Somebody slipped and cursed, somebody else laughed, and Leroy heard the sound of flesh smacking into flesh. The crowd undulated around him as people retreated from the fight while others surged in to join it. Leroy’s hands tightened on the crumbling rail as he looked down. The game was paused for some reason, and the players were clustered around in the end zone. He could barely make out the numbers on their shirts.
He was up high, in the nosebleed section. Probably even higher than the top of the first drop on the Raging Dragon roller coaster at the Royal Beach Boardwalk. He felt a wave of dizziness and he raised his head, looking off in the distance. To the south, towards his right, were reddish mountains and very few trees. He couldn’t see the hotel as it was behind him, but he could see the east side of Argalia, full of warehouses and foundries. And smoke. It looked like something was on fire at that end of town.
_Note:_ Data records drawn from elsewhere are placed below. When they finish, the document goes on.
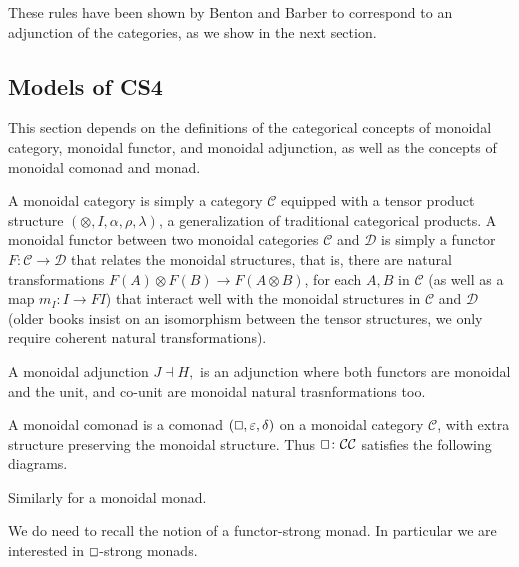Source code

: \documentclass{article}
\let\mto\to
\let\to\relax
\newcommand{\to}{\rightarrow}
\renewcommand{\Box}{\oblong}
\newcommand{\cat}[1]{\mathcal{#1}}
\begin{document}
These rules have been shown by Benton \cite{benton1995} and Barber to correspond to an adjunction of the categories, as we show in the next section.  

\subsection{Models of CS4}
\label{subsec:single_adjoint_model_of_cs4}

This section depends on the definitions of the
categorical concepts of monoidal category, monoidal functor, and
monoidal adjunction, as well as the concepts of monoidal comonad and monad. 

A monoidal category is simply a category $\cat{C}$  equipped with a tensor product structure $(\otimes, I, \alpha, \rho, \lambda)$, a generalization of traditional categorical products. A monoidal functor between two monoidal categories $\cat{C}$ and $\cat{D}$ is simply a functor $F\colon \cat{C} \mto \cat{D}$ that relates the monoidal structures, that is, there are natural transformations  $F(A)\otimes F(B)\mto F(A \otimes B)$, for each $A,B$ in $\cat{C}$ (as well as a map $m_{I}\colon I \mto FI$) that interact well with the monoidal structures  in $\cat{C}$ and  $\cat{D}$ (older books insist on an isomorphism between the tensor structures, we only require coherent natural transformations). 

A monoidal adjunction $J \dashv H, $ is an adjunction  where both functors are monoidal and the unit, and co-unit are monoidal natural trasnformations too. 

A monoidal comonad is a comonad $(\Box,\varepsilon, \delta)$ on a monoidal category $\cat{C}$, with extra structure preserving the monoidal structure. Thus $\Box\colon \cat{C}\to \cat{C}$ satisfies the following diagrams.


Similarly for a monoidal monad.

We do need to recall the notion of a functor-strong monad. In particular we are interested in $\Box$-strong monads.
\end{document}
The sea was on his left, coming right up to the edge of the stadium. He could see a flock of iridescent domes floating on top of the waves, like massive jellyfish, and he wondered about them, until he noticed the Principessa Larisse heading slowly out of her slip. That was odd. She wasn’t supposed to leave until later tonight, after the gala celebratory dinner, and Leroy was looking forward to being aboard. He stood on his toes, straining to see, and as he was doing that, the railing cracked and collapsed.
He was falling. Someone grabbed a handful of his shirt but it ripped free as his arms pinwheeled, grabbing for anything they could find. He turned a somersault in midair and slammed sideways against one of the banners hanging there to remind everyone that seven years ago, Vanram had won a War.
He caught hold of the banner, three of his desperate fingernails peeling back painfully as he clawed at it. His feet were hanging free and he kicked them as he clung to the banner, gathering the rough fabric in his hands. Just as he got a good grip the banner came loose and he was falling again.
He landed with a crash on something that splintered and collapsed. He couldn’t move, and he couldn’t breathe. A vision appeared, of a snarling animal with impossibly wide jaws, ready to devour him. A slender white hand reached out and grabbed his shoulder just as his nerve fibers all announced simultaneously to his brain that extreme pain was happening, right now. Everything went dark.